La musica oggi ci segue ovunque, è un liquido che riempie ogni interstizio del nostro quotidiano. E’ il soave e perenne sottofondo della nostra vita. Non c’è più un “posto adatto o non adatto” alla musica, lei è onnipresente. Grazie alle nuove tecnologie possiamo portarci in tasca intere discoteche; ascoltiamo musica in casa, in macchina, in metropolitana, in ufficio, nei bar, nei ristoranti, nelle sale d’attesa. Squilla incessantemente sui nostri telefonini l’ultima hit del nostro cantante preferito e ci deliziamo delle nostre suonerie.
Quest’apparente ubiquità sonora sembra casuale ma, in realtà, c’è chi pensa a come e dove “collocare” la musica, a come confezionarla e a come diffonderla. Tutti gli attori di questo settore mettono a punto vere e proprie strategie di comunicazione e tattiche di vendita.
Ma chi sono i protagonisti di questo processo produttivo, chi sono i professionisti della filiera delle note e chi c’è dietro ad un artista? Un intero mondo “occulto” lavora senza tregua, di giorno e di notte, a Ferragosto e a Natale, con il sole, ghiaccio, acqua e neve.
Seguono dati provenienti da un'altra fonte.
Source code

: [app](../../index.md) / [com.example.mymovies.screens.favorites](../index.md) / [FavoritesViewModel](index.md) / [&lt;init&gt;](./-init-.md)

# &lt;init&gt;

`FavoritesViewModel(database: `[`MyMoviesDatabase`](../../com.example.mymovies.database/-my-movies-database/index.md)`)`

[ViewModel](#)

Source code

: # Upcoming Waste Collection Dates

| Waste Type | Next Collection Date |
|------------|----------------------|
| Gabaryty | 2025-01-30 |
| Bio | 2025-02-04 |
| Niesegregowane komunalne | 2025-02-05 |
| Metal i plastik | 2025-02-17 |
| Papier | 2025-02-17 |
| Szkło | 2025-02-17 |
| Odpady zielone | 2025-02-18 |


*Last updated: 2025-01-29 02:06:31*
Sempre. E’ l’industria musicale.
L’industria musicale ha un’anima sempre in ebollizione: l’artista che, catturando le emozioni di un istante, scrive, compone, interpreta. L’artista si avvale della collaborazione di uno staff composto dal manager che lo segue fianco a fianco, sviluppa strategicamente la sua carriera, lo consiglia, lo solleva da incombenze organizzative permettendogli così di dedicarsi esclusivamente alla sua creatività, procura e negozia ingaggi; dall’assistente personale che è una persona di sua fiducia che soddisfa le sue esigenze pratiche e quotidiane; dall’ufficio legale/finanziario che cura i suoi interessi e, infine, dall’ufficio stampa che intrattiene relazioni con i media. Lo staff sostiene l’artista in ciascuna fase della “routine produttiva” composta scrittura, registrazione, performance e promozione.
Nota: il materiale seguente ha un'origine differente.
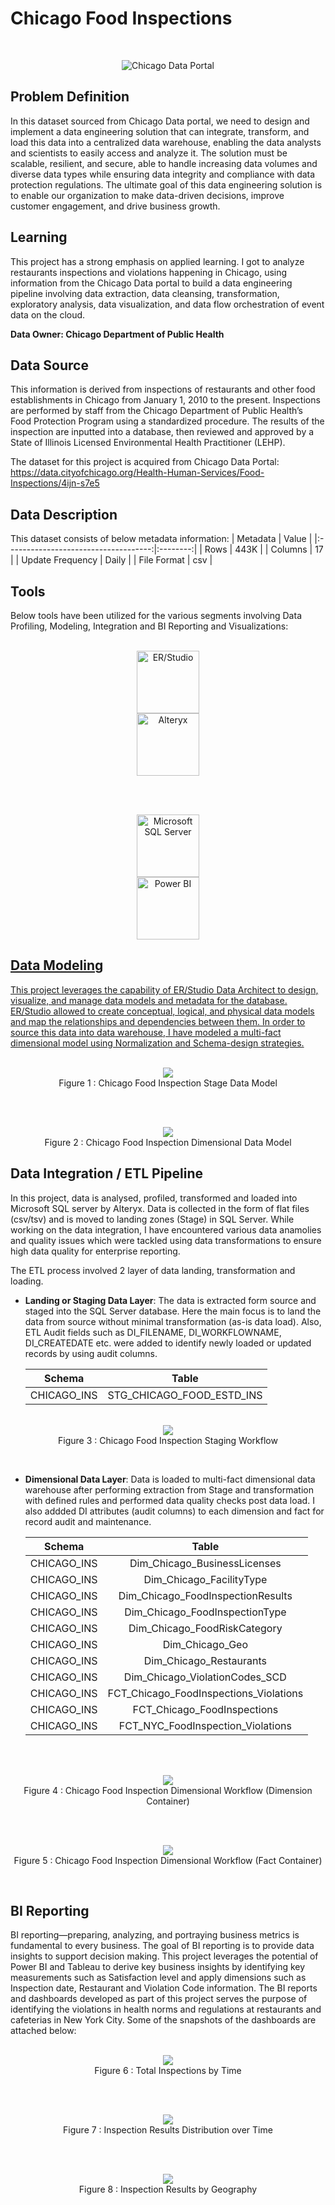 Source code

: # Chicago Food Inspections

<br>

<p align="center">
 <img src="./img/chicago-logo.jpg" title="Chicago Data Portal" alt = "Chicago Data Portal" />
</p>

## Problem Definition

In this dataset sourced from Chicago Data portal, we need to design and implement a data engineering solution that can integrate, transform, and load this data into a centralized data warehouse, enabling the data analysts and scientists to easily access and analyze it. The solution must be scalable, resilient, and secure, able to handle increasing data volumes and diverse data types while ensuring data integrity and compliance with data protection regulations. The ultimate goal of this data engineering solution is to enable our organization to make data-driven decisions, improve customer engagement, and drive business growth.

## Learning

This project has a strong emphasis on applied learning. I got to analyze restaurants inspections and violations happening in Chicago, using information from the Chicago Data portal to build a data engineering pipeline involving data extraction, data cleansing, transformation, exploratory analysis, data visualization, and data flow orchestration of event data on the cloud.

**Data Owner: Chicago Department of Public Health**

## Data Source

This information is derived from inspections of restaurants and other food establishments in Chicago from January 1, 2010 to the present. Inspections are performed by staff from the Chicago Department of Public Health’s Food Protection Program using a standardized procedure. The results of the inspection are inputted into a database, then reviewed and approved by a State of Illinois Licensed Environmental Health Practitioner (LEHP). 

The dataset for this project is acquired from Chicago Data Portal:
https://data.cityofchicago.org/Health-Human-Services/Food-Inspections/4ijn-s7e5

## Data Description

This dataset consists of below metadata information:
|              Metadata                |   Value  |
|:------------------------------------:|:--------:|
|               Rows                   |    443K  |
|             Columns                  |     17   |
|          Update Frequency            |   Daily  |
|             File Format              |    csv   |


## Tools 

Below tools have been utilized for the various segments involving Data Profiling, Modeling, Integration and BI Reporting and Visualizations:

<p align="center">  
    <br>
	<a href="#">
        <img height=100 src="img/erstudio.png" alt="ER/Studio" title="ER/Studio" hspace=80> 
  </a>	
 	<a href="#">
        <img height=100 src="img/alteryx.png" alt="Alteryx" title="Alteryx" hspace=80> 
  </a>
    <br>
</p>
<br>
<p align="center">  
    <br>
	<a href="#">
        <img height=100 src="img/mssqlserver-modified.png" alt="Microsoft SQL Server" title="Microsoft SQL Server" hspace=80> 
  </a>	
 	<a href="#">
        <img height=100 src="img/powerbi.png" alt="Power BI" title="Power BI" hspace=80> 
    <br>
</p>

## Data Modeling

This project leverages the capability of ER/Studio Data Architect to design, visualize, and manage data models and metadata for the database. ER/Studio allowed to create conceptual, logical, and physical data models and map the relationships and dependencies between them. In order to source this data into data warehouse, I have modeled a multi-fact dimensional model using Normalization and Schema-design strategies.

<p align="center">  
  <br>
	<a href="#">
        <img src="img/stagemodel.jpg"> 
  </a>		
    <br>
	Figure 1 : Chicago Food Inspection Stage Data Model
</p>
<br>

<p align="center">  
  <br>
	<a href="#">
        <img src="img/dimmodel.jpg"> 
  </a>		
    <br>
	Figure 2 : Chicago Food Inspection Dimensional Data Model
</p>

## Data Integration / ETL Pipeline

In this project, data is analysed, profiled, transformed and loaded into Microsoft SQL server by Alteryx. Data is collected in the form of flat files (csv/tsv) and is moved to landing zones (Stage) in SQL Server. While working on the data integration, I have encountered various data anamolies and quality issues which were tackled using data transformations to ensure high data quality for enterprise reporting.

The ETL process involved 2 layer of data landing, transformation and loading.
- **Landing or Staging Data Layer**: The data is extracted form source and staged into the SQL Server database. Here the main focus is to land the data from source without minimal transformation (as-is data load). Also, ETL Audit fields such as DI_FILENAME, DI_WORKFLOWNAME, DI_CREATEDATE etc. were added to identify newly loaded or updated records by using audit columns.

	|              Schema                  |             Table  	   |
	|:------------------------------------:|:-------------------------:|
	|               CHICAGO_INS            |    STG_CHICAGO_FOOD_ESTD_INS  |
<p align="center">  
  <br>
	<a href="#">
        <img src="img/stage_load.jpg"> 
  </a>		
    <br>
	Figure 3 : Chicago Food Inspection Staging Workflow
</p>
<br>
	
- **Dimensional Data Layer**: Data is loaded to multi-fact dimensional data warehouse after performing extraction from Stage and transformation with defined rules and performed data quality checks post data load. I also addded DI attributes (audit columns) to each dimension and fact for record audit and maintenance.

	|              Schema                  |             Table  	   |
	|:------------------------------------:|:-------------------------:|
	|               CHICAGO_INS                |    Dim_Chicago_BusinessLicenses  |
	|               CHICAGO_INS                |    Dim_Chicago_FacilityType  |
	|               CHICAGO_INS                |    Dim_Chicago_FoodInspectionResults  |
	|               CHICAGO_INS                |    Dim_Chicago_FoodInspectionType  |
	|               CHICAGO_INS                |    Dim_Chicago_FoodRiskCategory  |
	|               CHICAGO_INS                |    Dim_Chicago_Geo  |
	|               CHICAGO_INS                |    Dim_Chicago_Restaurants  |
	|               CHICAGO_INS                |    Dim_Chicago_ViolationCodes_SCD
	|               CHICAGO_INS                |    FCT_Chicago_FoodInspections_Violations  |
	|               CHICAGO_INS                |    FCT_Chicago_FoodInspections  |
	|               CHICAGO_INS                |    FCT_NYC_FoodInspection_Violations  |
<br>
<p align="center">  
  <br>
	<a href="#">
        <img src="img/dimload.jpg">
  </a>		
    <br>
	Figure 4 : Chicago Food Inspection Dimensional Workflow (Dimension Container)
</p>
<br>
<p align="center">  
  <br>
	<a href="#">
        <img src="img/fctload.jpg">
  </a>		
    <br>
	Figure 5 : Chicago Food Inspection Dimensional Workflow (Fact Container) 
</p>
<br>

## BI Reporting

BI reporting—preparing, analyzing, and portraying business metrics is fundamental to every business. The goal of BI reporting is to provide data insights to support decision making. This project leverages the potential of Power BI and Tableau to derive key business insights by identifying key measurements such as Satisfaction level and apply dimensions such as Inspection date, Restaurant and Violation Code information. The BI reports and dashboards developed as part of this project serves the purpose of identifying the violations in health norms and regulations at restaurants and cafeterias in New York City. Some of the snapshots of the dashboards are attached below:

<p align="center">  
  <br>
	<a href="#">
        <img src="img/bi-1.jpg">
  </a>		
    <br>
	Figure 6 : Total Inspections by Time
</p>
<br>
<p align="center">  
  <br>
	<a href="#">
        <img src="img/bi-2.jpg">
  </a>		
    <br>
	Figure 7 : Inspection Results Distribution over Time
</p>
<br>
<p align="center">  
  <br>
	<a href="#">
        <img src="img/bi-3.jpg">
  </a>		
    <br>
	Figure 8 : Inspection Results by Geography
</p>
<br>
Cosa succede dopo che è avvenuta la scrittura di un brano?
La fase due ha inizio: la registrazione. Protagonista di questo delicato compito è il produttore artistico ovvero colui che dirige la realizzazione di un brano o di un album, cerca e sceglie strumenti, musicisti, ingegneri del suono etc., è responsabile degli arrangiamenti, insomma, trasforma in realtà il suono che ronza nella testa dell’artista.
Se l’anima dell’industria delle note è l’artista, il cuore è la casa discografica che realizza materialmente il disco e, a volte, lo distribuisce e lo promuove. Oggi il 75% del mercato mondiale musicale è controllato dalle major (Sony/BMG, Warner, Universal, EMI), aziende legate a multinazionali, mentre, la restante parte del mercato è gestita da molte etichette indipendenti “indies” che auto-producono i loro prodotti e, pur occupandosi di nicchie di mercato, sono molto vivaci e scovano spesso ottimi talenti.
L’espressione massima della fisicità dell’artista ha luogo durante la performance art, il live, il Tour. Durante questa fase scendono in campo: i promoter nazionali che vendono le date dei concerti ai promoter locali che pensano al booking e il tour manager che, insieme a organizzazioni locali, provvede alla logistica, ai trasporti, agli allestimenti, al palco, alle luci e alla fonia.
Nella fase della promozione, un posto d’eccellenza spetta alla radio che è anche il mezzo su cui puntano di più le industrie per lanciare un artista e il suo lavoro; infatti, prima della pubblicazione commerciale di un CD, un paio dei brani più “radiofonici” sono lanciati on the air per creare la cosiddetta “attesa”.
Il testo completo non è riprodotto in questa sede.